» **Required action**
Quote the entries below from the line with "bookmarks, git commits, etc." through the line with "solutions already existed.", both ends included, and only those lines.

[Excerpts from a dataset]
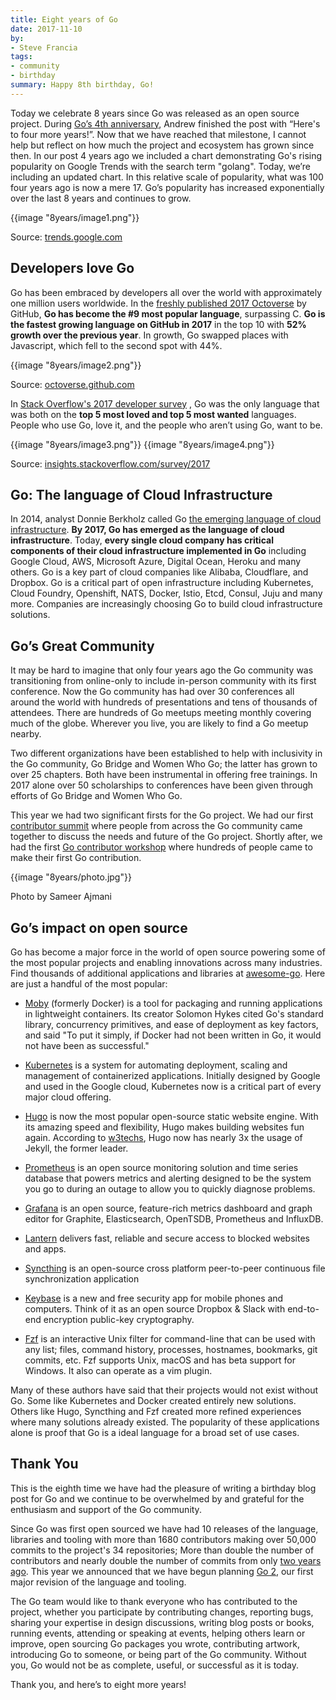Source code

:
 ```yaml
---
title: Eight years of Go
date: 2017-11-10
by:
- Steve Francia
tags:
- community
- birthday
summary: Happy 8th birthday, Go!
---
```



Today we celebrate 8 years since Go was released as an open source project.
During [Go’s 4th anniversary](https://blog.golang.org/4years), Andrew
finished the post with “Here's to four more years!”. Now that we have reached
that milestone, I cannot help but reflect on how much the project and
ecosystem has grown since then. In our post 4 years ago we included a chart
demonstrating Go's rising popularity on Google Trends with the search term
"golang". Today, we’re including an updated chart. In this relative scale of
popularity, what was 100 four years ago is now a mere 17. Go’s popularity has
increased exponentially over the last 8 years and continues to grow.

{{image "8years/image1.png"}}

Source: [trends.google.com](https://trends.google.com/trends/explore?date=2009-10-01%202017-10-30&q=golang&hl=en-US)

## Developers love Go

Go has been embraced by developers all over the world with approximately one
million users worldwide. In the [freshly published 2017 Octoverse](https://octoverse.github.com/)
by GitHub, **Go has become the #9 most popular language**, surpassing C.
**Go is the fastest growing language on GitHub in 2017** in the top 10 with
**52% growth over the previous year**. In growth, Go swapped places with
Javascript, which fell to the second spot with 44%.

{{image "8years/image2.png"}}

Source: [octoverse.github.com](https://octoverse.github.com/)

In [Stack Overflow's 2017 developer survey](https://insights.stackoverflow.com/survey/2017#most-loved-dreaded-and-wanted)
, Go was the only language that was both on the **top 5 most loved and top 5 most wanted** languages.
People who use Go, love it, and the people who aren’t using Go, want to be.

{{image "8years/image3.png"}}
{{image "8years/image4.png"}}

Source: [insights.stackoverflow.com/survey/2017](https://insights.stackoverflow.com/survey/2017#most-loved-dreaded-and-wanted)

## Go: The language of Cloud Infrastructure

In 2014, analyst Donnie Berkholz called Go
[the emerging language of cloud infrastructure](http://redmonk.com/dberkholz/2014/03/18/go-the-emerging-language-of-cloud-infrastructure/).
**By 2017, Go has emerged as the language of cloud infrastructure**.
Today, **every single cloud company has critical components of their cloud infrastructure implemented in Go**
including Google Cloud, AWS, Microsoft Azure, Digital Ocean, Heroku and many others. Go
is a key part of cloud companies like Alibaba, Cloudflare, and Dropbox. Go is
a critical part of open infrastructure including Kubernetes, Cloud Foundry,
Openshift, NATS, Docker, Istio, Etcd, Consul, Juju and many more. Companies
are increasingly choosing Go to build cloud infrastructure solutions.

## Go’s Great Community

It may be hard to imagine that only four years ago the Go community was
transitioning from online-only to include in-person community with its first
conference. Now the Go community has had over 30 conferences all around the
world with hundreds of presentations and tens of thousands of attendees.
There are hundreds of Go meetups meeting monthly covering much of the globe.
Wherever you live, you are likely to find a Go meetup nearby.

Two different organizations have been established to help with inclusivity in
the Go community, Go Bridge and Women Who Go; the latter has grown to over 25
chapters. Both have been instrumental in offering free trainings. In 2017
alone over 50 scholarships to conferences have been given through efforts of
Go Bridge and Women Who Go.

This year we had two significant firsts for the Go project. We had our first
[contributor summit](https://blog.golang.org/contributors-summit) where
people from across the Go community came together to
discuss the needs and future of the Go project. Shortly after, we had the
first [Go contributor workshop](https://blog.golang.org/contributor-workshop)
where hundreds of people came to make their first Go contribution.

{{image "8years/photo.jpg"}}

Photo by Sameer Ajmani

## Go’s impact on open source

Go has become a major force in the world of open source powering some of the
most popular projects and enabling innovations across many industries. Find
thousands of additional applications and libraries at [awesome-go](https://github.com/avelino/awesome-go). Here are
just a handful of the most popular:

  - [Moby](https://mobyproject.org/) (formerly Docker) is a tool for packaging
    and running applications in lightweight containers.
    Its creator Solomon Hykes cited Go's standard library,
    concurrency primitives, and ease of deployment as key factors,
    and said "To put it simply, if Docker had not been written in Go,
    it would not have been as successful."

  - [Kubernetes](https://kubernetes.io/) is a system for automating deployment,
    scaling and management of containerized applications.
    Initially designed by Google and used in the Google cloud,
    Kubernetes now is a critical part of every major cloud offering.

  - [Hugo](https://gohugo.io/) is now the most popular open-source static website engine.
    With its amazing speed and flexibility, Hugo makes building websites fun again.
    According to [w3techs](https://w3techs.com/technologies/overview/content_management/all),
    Hugo now has nearly 3x the usage of Jekyll, the former leader.

  - [Prometheus](https://prometheus.io/) is an open source monitoring solution
    and time series database that powers metrics and alerting designed to be
    the system you go to during an outage to allow you to quickly diagnose problems.

  - [Grafana](https://grafana.com/) is an open source,
    feature-rich metrics dashboard and graph editor for Graphite,
    Elasticsearch, OpenTSDB, Prometheus and InfluxDB.

  - [Lantern](https://getlantern.org/) delivers fast, reliable and secure access to blocked websites and apps.

  - [Syncthing](https://syncthing.net/) is an open-source cross platform
    peer-to-peer continuous file synchronization application

  - [Keybase](https://keybase.io/) is a new and free security app for mobile
    phones and computers.
    Think of it as an open source Dropbox & Slack with end-to-end encryption
    public-key cryptography.

  - [Fzf](https://github.com/junegunn/fzf) is an interactive Unix filter
    for command-line that can be used with any list;
    files, command history, processes, hostnames,
    bookmarks, git commits, etc.
    Fzf supports Unix, macOS and has beta support for Windows.
    It also can operate as a vim plugin.

Many of these authors have said that their projects would not exist without
Go. Some like Kubernetes and Docker created entirely new solutions. Others
like Hugo, Syncthing and Fzf created more refined experiences where many
solutions already existed. The popularity of these applications alone is
proof that Go is a ideal language for a broad set of use cases.

## Thank You

This is the eighth time we have had the pleasure of writing a birthday blog
post for Go and we continue to be overwhelmed by and grateful for the
enthusiasm and support of the Go community.

Since Go was first open sourced we have had 10 releases of the language,
libraries and tooling with more than 1680 contributors making over 50,000
commits to the project's 34 repositories; More than double the number of
contributors and nearly double the number of commits from only [two years ago](https://blog.golang.org/6years).
This year we announced that we have begun planning [Go 2](https://blog.golang.org/toward-go2), our first major
revision of the language and tooling.

The Go team would like to thank everyone who has contributed to the project,
whether you participate by contributing changes, reporting bugs, sharing your
expertise in design discussions, writing blog posts or books, running events,
attending or speaking at events, helping others learn or improve, open
sourcing Go packages you wrote, contributing artwork, introducing Go to
someone, or being part of the Go community. Without you, Go would not be as
complete, useful, or successful as it is today.

Thank you, and here’s to eight more years!

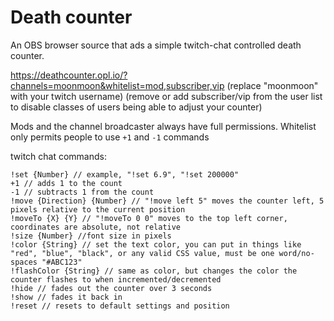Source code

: # Death counter
An OBS browser source that ads a simple twitch-chat controlled death counter.

https://deathcounter.opl.io/?channels=moonmoon&whitelist=mod,subscriber,vip
(replace "moonmoon" with your twitch username)
(remove or add subscriber/vip from the user list to disable classes of users being able to adjust your counter)

Mods and the channel broadcaster always have full permissions. Whitelist only permits people to use `+1` and `-1` commands


twitch chat commands:

```
!set {Number} // example, "!set 6.9", "!set 200000"
+1 // adds 1 to the count
-1 // subtracts 1 from the count
!move {Direction} {Number} // "!move left 5" moves the counter left, 5 pixels relative to the current position
!moveTo {X} {Y} // "!moveTo 0 0" moves to the top left corner, coordinates are absolute, not relative
!size {Number} //font size in pixels
!color {String} // set the text color, you can put in things like "red", "blue", "black", or any valid CSS value, must be one word/no-spaces "#ABC123"
!flashColor {String} // same as color, but changes the color the counter flashes to when incremented/decremented
!hide // fades out the counter over 3 seconds
!show // fades it back in
!reset // resets to default settings and position
```
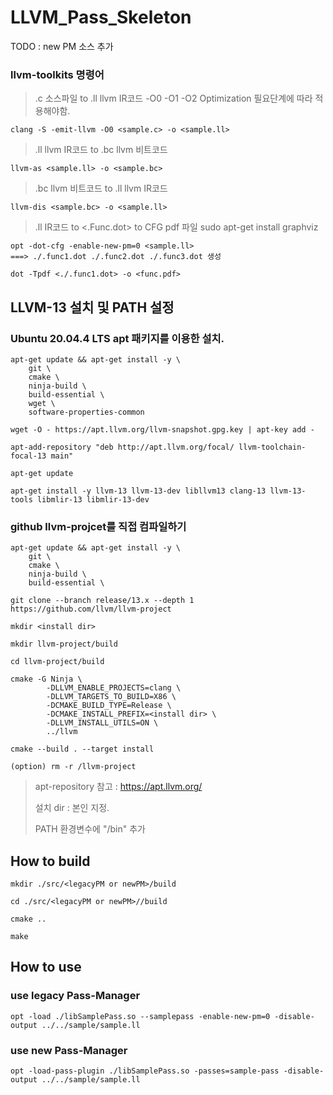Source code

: # LLVM_Pass_Skeleton

TODO : new PM 소스 추가
### llvm-toolkits 명령어
> .c 소스파일 to .ll llvm IR코드
> -O0 -O1 -O2 Optimization 필요단계에 따라 적용해야함.
```
clang -S -emit-llvm -O0 <sample.c> -o <sample.ll>
```
> .ll llvm IR코드 to .bc llvm 비트코드
```
llvm-as <sample.ll> -o <sample.bc>
```
> .bc llvm 비트코드 to .ll llvm IR코드
```
llvm-dis <sample.bc> -o <sample.ll>
```
> .ll IR코드 to <.Func.dot> to CFG pdf 파일
> sudo apt-get install graphviz
```
opt -dot-cfg -enable-new-pm=0 <sample.ll>
===> ./.func1.dot ./.func2.dot ./.func3.dot 생성 

dot -Tpdf <./.func1.dot> -o <func.pdf>
```

##
## LLVM-13 설치 및 PATH 설정

### Ubuntu 20.04.4 LTS apt 패키지를 이용한 설치.
```
apt-get update && apt-get install -y \
    git \
    cmake \
    ninja-build \
    build-essential \
    wget \
    software-properties-common
    
wget -O - https://apt.llvm.org/llvm-snapshot.gpg.key | apt-key add -

apt-add-repository "deb http://apt.llvm.org/focal/ llvm-toolchain-focal-13 main" 

apt-get update

apt-get install -y llvm-13 llvm-13-dev libllvm13 clang-13 llvm-13-tools libmlir-13 libmlir-13-dev
```


### github llvm-projcet를 직접 컴파일하기
```
apt-get update && apt-get install -y \
    git \
    cmake \
    ninja-build \
    build-essential \

git clone --branch release/13.x --depth 1 https://github.com/llvm/llvm-project

mkdir <install dir>

mkdir llvm-project/build

cd llvm-project/build

cmake -G Ninja \
        -DLLVM_ENABLE_PROJECTS=clang \
        -DLLVM_TARGETS_TO_BUILD=X86 \
        -DCMAKE_BUILD_TYPE=Release \
        -DCMAKE_INSTALL_PREFIX=<install dir> \
        -DLLVM_INSTALL_UTILS=ON \
        ../llvm

cmake --build . --target install

(option) rm -r /llvm-project

```

> apt-repository 참고 : https://apt.llvm.org/
> 
> 설치 dir : <install dir> 본인 지정.
>
> PATH 환경변수에 "<install dir>/bin" 추가

##
## How to build
```
mkdir ./src/<legacyPM or newPM>/build

cd ./src/<legacyPM or newPM>//build

cmake ..

make
```

##
## How to use
### use legacy Pass-Manager
```
opt -load ./libSamplePass.so --samplepass -enable-new-pm=0 -disable-output ../../sample/sample.ll
```

### use new Pass-Manager
```
opt -load-pass-plugin ./libSamplePass.so -passes=sample-pass -disable-output ../../sample/sample.ll
```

» **Result**
    bookmarks, git commits, etc.
    Fzf supports Unix, macOS and has beta support for Windows.
    It also can operate as a vim plugin.

Many of these authors have said that their projects would not exist without
Go. Some like Kubernetes and Docker created entirely new solutions. Others
like Hugo, Syncthing and Fzf created more refined experiences where many
solutions already existed. The popularity of these applications alone is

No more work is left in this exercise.